START DATA FOR PROCESSING

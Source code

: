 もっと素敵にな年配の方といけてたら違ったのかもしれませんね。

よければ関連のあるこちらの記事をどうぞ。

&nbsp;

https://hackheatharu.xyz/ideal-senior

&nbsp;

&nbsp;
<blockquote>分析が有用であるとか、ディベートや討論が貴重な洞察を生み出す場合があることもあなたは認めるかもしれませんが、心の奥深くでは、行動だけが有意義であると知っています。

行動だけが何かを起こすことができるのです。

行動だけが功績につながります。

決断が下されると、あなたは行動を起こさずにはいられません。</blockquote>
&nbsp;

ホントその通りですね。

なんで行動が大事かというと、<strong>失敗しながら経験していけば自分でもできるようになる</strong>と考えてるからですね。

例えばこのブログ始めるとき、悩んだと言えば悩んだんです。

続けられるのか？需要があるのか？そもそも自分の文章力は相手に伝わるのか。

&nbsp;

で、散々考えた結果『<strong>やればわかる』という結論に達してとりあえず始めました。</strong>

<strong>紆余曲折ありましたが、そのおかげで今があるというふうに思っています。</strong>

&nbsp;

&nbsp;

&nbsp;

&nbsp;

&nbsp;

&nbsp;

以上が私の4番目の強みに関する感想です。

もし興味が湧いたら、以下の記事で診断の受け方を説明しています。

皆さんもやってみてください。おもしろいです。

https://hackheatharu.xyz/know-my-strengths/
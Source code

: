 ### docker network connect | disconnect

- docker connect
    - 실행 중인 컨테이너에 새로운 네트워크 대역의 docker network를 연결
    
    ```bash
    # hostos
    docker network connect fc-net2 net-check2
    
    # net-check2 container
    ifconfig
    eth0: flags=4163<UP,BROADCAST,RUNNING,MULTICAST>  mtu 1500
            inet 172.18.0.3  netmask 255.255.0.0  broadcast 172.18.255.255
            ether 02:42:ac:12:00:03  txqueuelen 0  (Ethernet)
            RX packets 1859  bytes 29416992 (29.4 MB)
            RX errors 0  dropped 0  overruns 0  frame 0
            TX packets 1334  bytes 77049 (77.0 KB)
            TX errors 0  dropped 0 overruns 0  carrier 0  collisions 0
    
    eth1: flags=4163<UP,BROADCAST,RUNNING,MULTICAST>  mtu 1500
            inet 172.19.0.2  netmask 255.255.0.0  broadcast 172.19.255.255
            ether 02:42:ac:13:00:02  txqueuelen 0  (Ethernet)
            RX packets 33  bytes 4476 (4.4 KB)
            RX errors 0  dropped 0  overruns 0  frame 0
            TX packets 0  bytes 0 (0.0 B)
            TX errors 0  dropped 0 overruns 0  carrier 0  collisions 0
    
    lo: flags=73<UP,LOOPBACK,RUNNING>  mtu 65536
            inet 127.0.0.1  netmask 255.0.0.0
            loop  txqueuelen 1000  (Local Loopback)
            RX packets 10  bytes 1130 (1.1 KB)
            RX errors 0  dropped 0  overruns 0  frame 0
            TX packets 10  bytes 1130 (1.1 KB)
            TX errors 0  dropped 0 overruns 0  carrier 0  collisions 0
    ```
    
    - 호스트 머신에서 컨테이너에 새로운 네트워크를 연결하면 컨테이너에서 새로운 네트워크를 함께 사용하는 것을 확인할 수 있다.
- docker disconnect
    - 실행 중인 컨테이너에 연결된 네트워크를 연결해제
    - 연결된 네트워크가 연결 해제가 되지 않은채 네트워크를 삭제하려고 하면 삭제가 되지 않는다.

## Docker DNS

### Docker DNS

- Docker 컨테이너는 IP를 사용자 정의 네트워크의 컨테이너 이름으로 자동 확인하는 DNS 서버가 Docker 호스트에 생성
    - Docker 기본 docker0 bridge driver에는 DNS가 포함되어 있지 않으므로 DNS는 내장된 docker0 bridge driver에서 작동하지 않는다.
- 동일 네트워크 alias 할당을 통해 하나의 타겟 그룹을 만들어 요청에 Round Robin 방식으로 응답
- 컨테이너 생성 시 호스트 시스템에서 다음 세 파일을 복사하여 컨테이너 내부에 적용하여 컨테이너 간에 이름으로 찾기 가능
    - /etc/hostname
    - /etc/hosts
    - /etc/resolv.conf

END DATA FOR PROCESSING

- [ASSIGNMENT]
Repeat the records above exactly, with nothing left out.

- [SOLUTION TO THE PROBLEM]
Source code

: もっと素敵にな年配の方といけてたら違ったのかもしれませんね。

よければ関連のあるこちらの記事をどうぞ。

&nbsp;

https://hackheatharu.xyz/ideal-senior

&nbsp;

&nbsp;
<blockquote>分析が有用であるとか、ディベートや討論が貴重な洞察を生み出す場合があることもあなたは認めるかもしれませんが、心の奥深くでは、行動だけが有意義であると知っています。

行動だけが何かを起こすことができるのです。

行動だけが功績につながります。

決断が下されると、あなたは行動を起こさずにはいられません。</blockquote>
&nbsp;

ホントその通りですね。

なんで行動が大事かというと、<strong>失敗しながら経験していけば自分でもできるようになる</strong>と考えてるからですね。

例えばこのブログ始めるとき、悩んだと言えば悩んだんです。

続けられるのか？需要があるのか？そもそも自分の文章力は相手に伝わるのか。

&nbsp;

で、散々考えた結果『<strong>やればわかる』という結論に達してとりあえず始めました。</strong>

<strong>紆余曲折ありましたが、そのおかげで今があるというふうに思っています。</strong>

&nbsp;

&nbsp;

&nbsp;

&nbsp;

&nbsp;

&nbsp;

以上が私の4番目の強みに関する感想です。

もし興味が湧いたら、以下の記事で診断の受け方を説明しています。

皆さんもやってみてください。おもしろいです。

https://hackheatharu.xyz/know-my-strengths/
Source code

: ### docker network connect | disconnect

- docker connect
    - 실행 중인 컨테이너에 새로운 네트워크 대역의 docker network를 연결
    
    ```bash
    # hostos
    docker network connect fc-net2 net-check2
    
    # net-check2 container
    ifconfig
    eth0: flags=4163<UP,BROADCAST,RUNNING,MULTICAST>  mtu 1500
            inet 172.18.0.3  netmask 255.255.0.0  broadcast 172.18.255.255
            ether 02:42:ac:12:00:03  txqueuelen 0  (Ethernet)
            RX packets 1859  bytes 29416992 (29.4 MB)
            RX errors 0  dropped 0  overruns 0  frame 0
            TX packets 1334  bytes 77049 (77.0 KB)
            TX errors 0  dropped 0 overruns 0  carrier 0  collisions 0
    
    eth1: flags=4163<UP,BROADCAST,RUNNING,MULTICAST>  mtu 1500
            inet 172.19.0.2  netmask 255.255.0.0  broadcast 172.19.255.255
            ether 02:42:ac:13:00:02  txqueuelen 0  (Ethernet)
            RX packets 33  bytes 4476 (4.4 KB)
            RX errors 0  dropped 0  overruns 0  frame 0
            TX packets 0  bytes 0 (0.0 B)
            TX errors 0  dropped 0 overruns 0  carrier 0  collisions 0
    
    lo: flags=73<UP,LOOPBACK,RUNNING>  mtu 65536
            inet 127.0.0.1  netmask 255.0.0.0
            loop  txqueuelen 1000  (Local Loopback)
            RX packets 10  bytes 1130 (1.1 KB)
            RX errors 0  dropped 0  overruns 0  frame 0
            TX packets 10  bytes 1130 (1.1 KB)
            TX errors 0  dropped 0 overruns 0  carrier 0  collisions 0
    ```
    
    - 호스트 머신에서 컨테이너에 새로운 네트워크를 연결하면 컨테이너에서 새로운 네트워크를 함께 사용하는 것을 확인할 수 있다.
- docker disconnect
    - 실행 중인 컨테이너에 연결된 네트워크를 연결해제
    - 연결된 네트워크가 연결 해제가 되지 않은채 네트워크를 삭제하려고 하면 삭제가 되지 않는다.

## Docker DNS

### Docker DNS

- Docker 컨테이너는 IP를 사용자 정의 네트워크의 컨테이너 이름으로 자동 확인하는 DNS 서버가 Docker 호스트에 생성
    - Docker 기본 docker0 bridge driver에는 DNS가 포함되어 있지 않으므로 DNS는 내장된 docker0 bridge driver에서 작동하지 않는다.
- 동일 네트워크 alias 할당을 통해 하나의 타겟 그룹을 만들어 요청에 Round Robin 방식으로 응답
- 컨테이너 생성 시 호스트 시스템에서 다음 세 파일을 복사하여 컨테이너 내부에 적용하여 컨테이너 간에 이름으로 찾기 가능
    - /etc/hostname
    - /etc/hosts
    - /etc/resolv.conf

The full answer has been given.